И все же теперь, когда над ним не нависала угроза смерти, и он не был совершенно беспомощен, без наркоты, он снова хотел проделать все это, и не мог не обращать внимания на эти желания. По пути сюда он ударил незнакомого человека средних лет, почувствовал, как зубы мужчины вгрызлись в его суставы, и рассмеялся. Рассмеялся, потому что ему нравилось причинять боль.
Я — монстр.
Только когда он был с Мэри Энн, подобные желания его покидали. Они встречались несколько месяцев, и он был блаженно счастлив все это время. Конечно, он был Такером, и потому умудрился все разрушить.
Она уехала ненадолго, и тем вечером он зашел в гости к ее соседке и лучшей подруге Пенни Паркс. Они с Пенни выпили несколько бутылок пива и по глупости занялись незащищенным сексом, а теперь Пенни была беременна от него. Она так говорила.
Часть его верила ей. Та человеческая часть, которая ненавидела, когда он вел себя как маньяк. Другая его часть, та, в которой бурлили все те желания, не хотела верить ей.

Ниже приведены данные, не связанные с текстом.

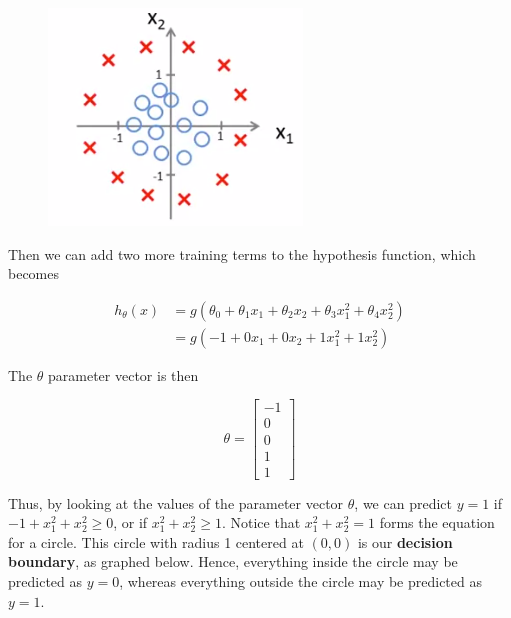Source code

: \begin{figure}[hbt!]
    \centering
    \includegraphics{Resources/Decision_Boundary}
\end{figure}

\noindent Then we can add two more training terms to the hypothesis function, which becomes

\begin{align*}
    h_{\theta}(x)   &= g(\theta_0 + \theta_1 x_1 + \theta_2 x_2 + \theta_3 x_1^2 + \theta_4 x_2^2) \\
    &= g(-1 + 0x_1 + 0x_2 + 1x_1^2 + 1x_2^2)
\end{align*}

\noindent The $\theta$ parameter vector is then

\begin{equation*}
    \theta =
    \begin{bmatrix}
        -1 \\
        0 \\
        0 \\
        1 \\
        1
    \end{bmatrix}
\end{equation*}

\noindent Thus, by looking at the values of the parameter vector $\theta$, we can predict $y=1$ if
$-1+x_1^2 + x_2^2\geq 0$, or if $x_1^2+x_2^2\geq 1$. Notice that $x_1^2+x_2^2=1$ forms the equation
for a circle. This circle with radius 1 centered at $(0,0)$ is our \textbf{decision boundary}, as
graphed below. Hence, everything inside the circle may be predicted as $y=0$, whereas everything
outside the circle may be predicted as $y=1$.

Ему снова была нужна Мэри Энн. Не как девушка, а только как друг. Он не был уверен, что когда-либо хотел ее в романтическом смысле. Ему просто нравилось, как он чувствовал себя с ней. Она исправляла его, снова заставляла его быть лучше. И может быть, тогда он мог бы стать лучшим отцом своему ребенку, чем его собственный отец был ему.
Где-то в темноте он услышал шорох ткани по телу, звук каким-то образом был куда более отталкивающий, чем писк той мыши.
— Ты пришел, — произнес тяжелый, бесчувственный голос из темноты. — Хороший мальчик.
Голос. Только на этот раз не в его голове.
Его сердце бешено заколотилось, и Такер выпрямился. Он все еще ничего не видел. В склеп не проникало ни единого луча света, и воздух был насыщен пылью. Пылью и смертью.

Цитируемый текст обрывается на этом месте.